In an attempt to deal with his mental health issues, Yashin joined the military. However, football, and not the service, would be his “salvation”. Soon after joining the army Yashin was scouted by Dynamo Moscow, a club with close ties to the military. Few could imagine the mythic figure this man would become.
Forging a legend
Several years would have to pass before Yashin would get his break as starter. In this time, he admirably
committed to his training and also played goal for Dynamo’s hockey team, winning the USSR championship in 1953. In the same year, he became the top goalkeeper for Dynamo’s senior football team. During his 2o years in the club, Yashin won the USSR football championship five times and the USSR Cup three times.
However, he is perhaps best remembered for his international career. His mayor milestones with the Soviet team were winning the gold medal in the 1956 Summer Olympics and the 1960 European Nation’s Cup. These victories and his stellar performance in the 1958 FIFA World Cup granted him the status of hero back home.
Yashin was famous for making seemingly impossible saves and being an outstanding penalty stopper. Football legend Eusebio, who was also Yashin’s friend, said that “[j]ust seeing him being in between the posts put many great, confident players off”.
Understandably so. Yashin was an imposing figure, standing at 1,89m and usually dressed in all-back. He often played with broken bones and even concussions. His stoicism, appearance and incredible skills gained him the nickname of Black Spider.
The way Yashin played the game revolutionised goaltending. He reinvented the position as an active role. He was the leader of the defence, constantly barking orders at his defenders. Yashin was also quick to run off his line if required and he was known for his aggressive, offensively-minded passes.
Yashin would often hug strikers who managed to score penalties against him in recognition of their skill.
Return to hardship
Yashin had finally found his vocation.
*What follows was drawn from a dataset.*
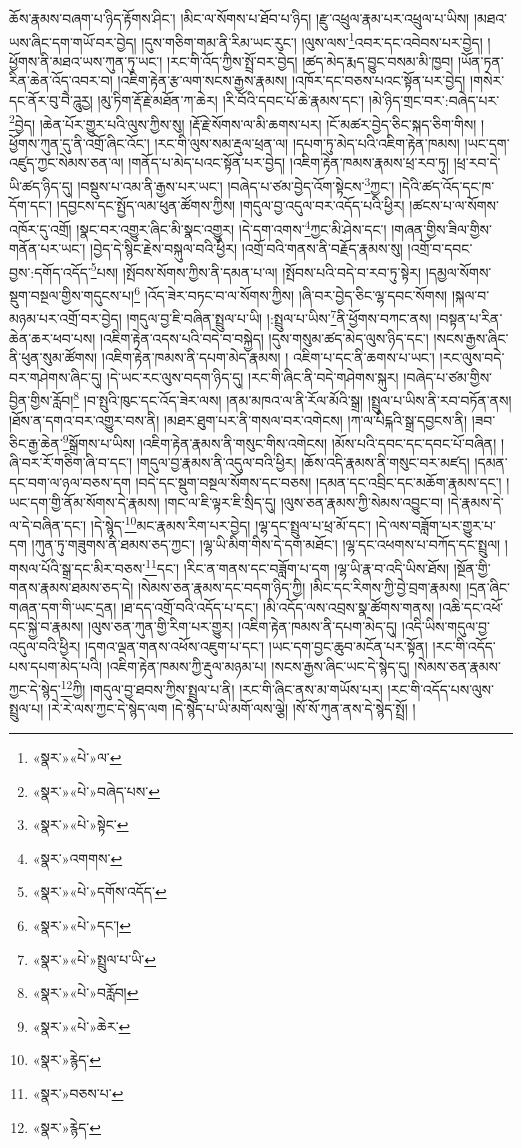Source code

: ཆོས་རྣམས་བཞག་པ་ཉིད་རྟོགས་ཤིང་། །མིང་ལ་སོགས་པ་ཐོབ་པ་ཉིད། །རྫུ་འཕྲུལ་རྣམ་པར་འཕྲུལ་པ་ཡིས། །མཐའ་ཡས་ཞིང་དག་གཡོ་བར་བྱེད། །དུས་གཅིག་གམ་ནི་རིམ་ཡང་རུང་། །ལུས་ལས་\footnote{«སྣར་»«པེ་»ལ་}འབར་དང་འབེབས་པར་བྱེད། །ཕྱོགས་ནི་མཐའ་ཡས་ཀུན་ཏུ་ཡང་། །རང་གི་འོད་ཀྱིས་སྤྲོ་བར་བྱེད། །ཚད་མེད་རྨད་བྱུང་བསམ་མི་ཁྱབ། །ཡོན་ཏན་རིན་ཆེན་འོད་འབར་བ། །འཇིག་རྟེན་རྩ་ལག་སངས་རྒྱས་རྣམས། །འཁོར་དང་བཅས་པའང་སྟོན་པར་བྱེད། །གསེར་དང་ནོར་བུ་བཻ་ཌཱུརྱ། །མུ་ཏིག་རྡོ་རྗེ་མཐོན་ཀ་ཆེར། །རི་བོའི་དབང་པོ་ཆེ་རྣམས་དང་། །མེ་ཉིད་གྲང་བར་:བཞེད་པར་\footnote{«སྣར་»«པེ་»བཞེད་པས་}བྱེད། །ཆེན་པོར་གྱུར་པའི་ལུས་ཀྱིས་སུ། །རྡོ་རྗེ་སོགས་ལ་མི་ཆགས་པར། །ངོ་མཚར་བྱེད་ཅིང་སྐད་ཅིག་གིས། །ཕྱོགས་ཀུན་དུ་ནི་འགྲོ་ཞིང་འོང་། །རང་གི་ལུས་སམ་རྡུལ་ཕྲན་ལ། །དཔག་ཏུ་མེད་པའི་འཇིག་རྟེན་ཁམས། །ཡང་དག་འཛུད་ཀྱང་སེམས་ཅན་ལ། །གནོད་པ་མེད་པའང་སྟོན་པར་བྱེད། །འཇིག་རྟེན་ཁམས་རྣམས་ཕྲ་རབ་ཏུ། །ཕྲ་རབ་དེ་ཡི་ཚད་ཉིད་དུ། །བསྡུས་པ་འམ་ནི་རྒྱས་པར་ཡང་། །བཞེད་པ་ཙམ་བྱེད་འོག་སྟེངས་\footnote{«སྣར་»«པེ་»སྟེང་}ཀྱང་། །དེའི་ཚད་འོད་དང་ཁ་དོག་དང་། །དབྱངས་དང་སྤྱོད་ལམ་ཕུན་ཚོགས་ཀྱིས། །གདུལ་བྱ་འདུལ་བར་འདོད་པའི་ཕྱིར། །ཚངས་པ་ལ་སོགས་འཁོར་དུ་འགྲོ། །སྣང་བར་འགྱུར་ཞིང་མི་སྣང་འགྱུར། །དེ་དག་འགས་\footnote{«སྣར་»འགགས་}ཀྱང་མི་ཤེས་དང་། །གཞན་གྱིས་ཟིལ་གྱིས་གནོན་པར་ཡང་། །བྱེད་དེ་སྙིང་རྗེས་བསྐུལ་བའི་ཕྱིར། །འགྲོ་བའི་གནས་ནི་བརྗོད་རྣམས་སུ། །འགྲོ་བ་དབང་བྱས་:དགོད་འདོད་\footnote{«སྣར་»«པེ་»དགོས་འདོད་}པས། །སྤོབས་སོགས་ཀྱིས་ནི་དམན་པ་ལ། །སྤོབས་པའི་བདེ་བ་རབ་ཏུ་སྟེར། །དམྱལ་སོགས་སྡུག་བསྔལ་གྱིས་གདུངས་པ།\footnote{«སྣར་»«པེ་»དང་།} །འོད་ཟེར་བཏང་བ་ལ་སོགས་ཀྱིས། །ཞི་བར་བྱེད་ཅིང་ལྷ་དབང་སོགས། །སྐལ་བ་མཉམ་པར་འགྲོ་བར་བྱེད། །གདུལ་བྱ་ཇི་བཞིན་སྤྲུལ་པ་ཡི། །:སྤྲུལ་པ་ཡིས་\footnote{«སྣར་»«པེ་»སྤྲུལ་པ་ཡི་}ནི་ཕྱོགས་བཀང་ནས། །བསྟན་པ་རིན་ཆེན་ཆར་ཕབ་པས། །འཇིག་རྟེན་འདས་པའི་བདེ་བ་བསྐྱེད། །དུས་གསུམ་ཚད་མེད་ལུས་ཉིད་དང་། །སངས་རྒྱས་ཞིང་ནི་ཕུན་སུམ་ཚོགས། །འཇིག་རྟེན་ཁམས་ནི་དཔག་མེད་རྣམས། །
འཇིག་པ་དང་ནི་ཆགས་པ་ཡང་། །རང་ལུས་བདེ་བར་གཤེགས་ཞིང་དུ། །དེ་ཡང་རང་ལུས་བདག་ཉིད་དུ། །རང་གི་ཞིང་ནི་བདེ་གཤེགས་སྐུར། །བཞེད་པ་ཙམ་གྱིས་བྱིན་གྱིས་རློབ།\footnote{«སྣར་»«པེ་»བརློབ།} །བ་སྤུའི་ཁུང་དང་འོད་ཟེར་ལས། །ནམ་མཁའ་ལ་ནི་རོལ་མོའི་སྒྲ། །སྤྲུལ་པ་ཡིས་ནི་རབ་བཏོན་ནས། །ཐོས་ན་དགའ་བར་འགྱུར་བས་ནི། །མཐར་ཐུག་པར་ནི་གསལ་བར་འགེངས། །ཀ་ལ་པིངྐའི་སྒྲ་དབྱངས་ནི། །ཟབ་ཅིང་རྒྱ་ཆེན་\footnote{«སྣར་»«པེ་»ཆེར་}སྒྲོགས་པ་ཡིས། །འཇིག་རྟེན་རྣམས་ནི་གསུང་གིས་འགེངས། །མོས་པའི་དབང་དང་དབང་པོ་བཞིན། །ཞི་བར་རོ་གཅིག་ཞི་བ་དང་། །གདུལ་བྱ་རྣམས་ནི་འདུལ་བའི་ཕྱིར། །ཆོས་འདི་རྣམས་ནི་གསུང་བར་མཛད། །དམན་དང་བག་ལ་ཉལ་བཅས་དག །བདེ་དང་སྡུག་བསྔལ་སོགས་དང་བཅས། །དམན་དང་འབྲིང་དང་མཆོག་རྣམས་དང་། །ཡང་དག་གྱི་ནོམ་སོགས་དེ་རྣམས། །གང་ལ་ཇི་ལྟར་ཇི་སྲིད་དུ། །ལུས་ཅན་རྣམས་ཀྱི་སེམས་འབྱུང་བ། །དེ་རྣམས་དེ་ལ་དེ་བཞིན་དང་། །དེ་སྙེད་\footnote{«སྣར་»རྙེད་}མང་རྣམས་རིག་པར་བྱེད། །ལྷ་དང་སྤྲུལ་པ་ཕྲ་མོ་དང་། །དེ་ལས་བཟློག་པར་གྱུར་པ་དག །ཀུན་ཏུ་གཟུགས་ནི་ཐམས་ཅད་ཀྱང་། །ལྷ་ཡི་མིག་གིས་དེ་དག་མཐོང་། །ལྷ་དང་འཕགས་པ་བཀོད་དང་སྤྲུལ། །གསལ་པོའི་སྒྲ་དང་མིར་བཅས་\footnote{«སྣར་»བཅས་པ་}དང་། །རིང་ན་གནས་དང་བཟློག་པ་དག །ལྷ་ཡི་རྣ་བ་འདི་ཡིས་ཐོས། །སྔོན་གྱི་གནས་རྣམས་ཐམས་ཅད་དེ། །སེམས་ཅན་རྣམས་དང་བདག་ཉིད་ཀྱི། །མིང་དང་རིགས་ཀྱི་བྱེ་བྲག་རྣམས། །དྲན་ཞིང་གཞན་དག་གི་ཡང་དྲན། །ཐ་དད་འགྲོ་བའི་འདོད་པ་དང་། །མི་འདོད་ལས་འབྲས་སྣ་ཚོགས་གནས། །འཆི་དང་འཕོ་དང་སྐྱེ་བ་རྣམས། །ལུས་ཅན་ཀུན་གྱི་རིག་པར་གྱུར། །འཇིག་རྟེན་ཁམས་ནི་དཔག་མེད་དུ། །འདི་ཡིས་གདུལ་བྱ་འདུལ་བའི་ཕྱིར། །དགའ་ལྡན་གནས་འཕོས་འཇུག་པ་དང་། །ཡང་དག་བྱང་ཆུབ་མངོན་པར་སྟོན། །རང་གི་འདོད་པས་དཔག་མེད་པའི། །འཇིག་རྟེན་ཁམས་ཀྱི་རྡུལ་མཉམ་པ། །སངས་རྒྱས་ཞིང་ཡང་དེ་སྙེད་དུ། །སེམས་ཅན་རྣམས་ཀྱང་དེ་སྙེད་\footnote{«སྣར་»རྙེད་}ཀྱི། །གདུལ་བྱ་ཐབས་ཀྱིས་སྤྲུལ་པ་ནི། །རང་གི་ཞིང་ནས་མ་གཡོས་པར། །རང་གི་འདོད་པས་ལུས་སྤྲུལ་པ། །རེ་རེ་ལས་ཀྱང་དེ་སྙེད་ལག །དེ་སྙེད་པ་ཡི་མགོ་ལས་ལྕེ། །སོ་སོ་ཀུན་ནས་དེ་སྙེད་སྤྲོ། །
However, life playing the beautiful game was not always beautiful. In the 1962 FIFA World Cup, Yashin conceded two soft goals in the quarter-finals. The USSR was knocked out of the tournament and the Soviet press made the Black Spider their scapegoat. Their report did not mention that Yashin had suffered concussions before coinciding the goals, but had decided to carry on playing.
This report made him a hated man back home. His car was vandalised, the windows of his home smashed, and threats were sent to him by post. “He wanted to quit” Valentina Timofeevna, Yashin’s widow, recalls. However, Yashin raised again through hard work and determination. His redemption would be just around the corner. Lev Yashin became the first and only goalkeeper in football’s history to win a Ballon D’Or, in 1963. His critics were silenced.
After finishing his career as a footballer, Yashin became an assistant coach for the Soviet national team and later on held several administrative positions in Dynamo and the Soviet Football Association. He was also awarded the Order of Lenin.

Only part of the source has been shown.